**Activity:** Search the records below for the string "same" and copy each line where it turns up.

START Records for this exercise

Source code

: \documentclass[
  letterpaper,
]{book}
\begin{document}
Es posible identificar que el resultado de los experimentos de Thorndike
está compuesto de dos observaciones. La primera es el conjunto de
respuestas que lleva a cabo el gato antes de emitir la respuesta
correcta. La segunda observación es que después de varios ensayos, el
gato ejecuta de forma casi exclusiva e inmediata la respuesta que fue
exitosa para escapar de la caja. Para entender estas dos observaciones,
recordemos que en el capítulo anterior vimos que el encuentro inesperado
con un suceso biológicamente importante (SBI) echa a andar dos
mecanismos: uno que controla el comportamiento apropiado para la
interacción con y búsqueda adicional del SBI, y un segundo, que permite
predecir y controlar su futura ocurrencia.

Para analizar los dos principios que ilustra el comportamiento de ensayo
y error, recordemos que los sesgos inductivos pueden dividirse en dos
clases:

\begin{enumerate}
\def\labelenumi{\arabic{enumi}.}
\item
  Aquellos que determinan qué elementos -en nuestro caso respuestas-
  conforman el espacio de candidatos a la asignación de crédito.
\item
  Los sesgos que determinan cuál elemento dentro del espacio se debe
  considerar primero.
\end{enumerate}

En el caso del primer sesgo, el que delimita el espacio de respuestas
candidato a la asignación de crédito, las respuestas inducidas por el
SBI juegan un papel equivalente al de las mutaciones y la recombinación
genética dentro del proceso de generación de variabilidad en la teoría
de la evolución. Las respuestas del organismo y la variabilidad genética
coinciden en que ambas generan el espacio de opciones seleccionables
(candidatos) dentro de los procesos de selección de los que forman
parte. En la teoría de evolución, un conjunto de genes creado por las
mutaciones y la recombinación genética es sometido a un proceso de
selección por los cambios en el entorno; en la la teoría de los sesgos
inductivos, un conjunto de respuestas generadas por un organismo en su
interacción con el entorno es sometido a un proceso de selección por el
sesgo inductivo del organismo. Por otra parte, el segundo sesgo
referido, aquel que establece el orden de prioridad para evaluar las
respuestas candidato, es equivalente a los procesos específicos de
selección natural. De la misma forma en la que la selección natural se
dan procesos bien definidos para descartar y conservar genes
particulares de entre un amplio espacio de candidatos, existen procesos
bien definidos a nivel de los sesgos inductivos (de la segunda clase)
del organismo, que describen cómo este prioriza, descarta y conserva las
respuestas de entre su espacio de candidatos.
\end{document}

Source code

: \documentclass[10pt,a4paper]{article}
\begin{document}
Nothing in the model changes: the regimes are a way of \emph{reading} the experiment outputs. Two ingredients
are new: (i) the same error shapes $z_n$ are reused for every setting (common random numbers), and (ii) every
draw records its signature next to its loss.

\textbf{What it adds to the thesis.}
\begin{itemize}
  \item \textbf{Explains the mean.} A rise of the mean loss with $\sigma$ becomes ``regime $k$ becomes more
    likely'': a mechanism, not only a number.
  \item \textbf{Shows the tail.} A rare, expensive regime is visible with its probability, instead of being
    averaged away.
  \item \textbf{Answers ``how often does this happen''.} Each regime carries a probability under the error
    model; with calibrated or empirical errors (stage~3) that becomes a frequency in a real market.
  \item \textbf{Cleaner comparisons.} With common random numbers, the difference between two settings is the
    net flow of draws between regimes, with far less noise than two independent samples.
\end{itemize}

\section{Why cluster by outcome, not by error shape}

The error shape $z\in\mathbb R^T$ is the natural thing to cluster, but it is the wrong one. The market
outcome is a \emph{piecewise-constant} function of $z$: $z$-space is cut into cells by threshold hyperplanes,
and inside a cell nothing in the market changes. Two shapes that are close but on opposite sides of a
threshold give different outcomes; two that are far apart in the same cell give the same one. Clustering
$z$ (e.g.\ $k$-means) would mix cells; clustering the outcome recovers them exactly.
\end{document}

END Records for this exercise

**Task response:**
are new: (i) the same error shapes $z_n$ are reused for every setting (common random numbers), and (ii) every
threshold give different outcomes; two that are far apart in the same cell give the same one. Clustering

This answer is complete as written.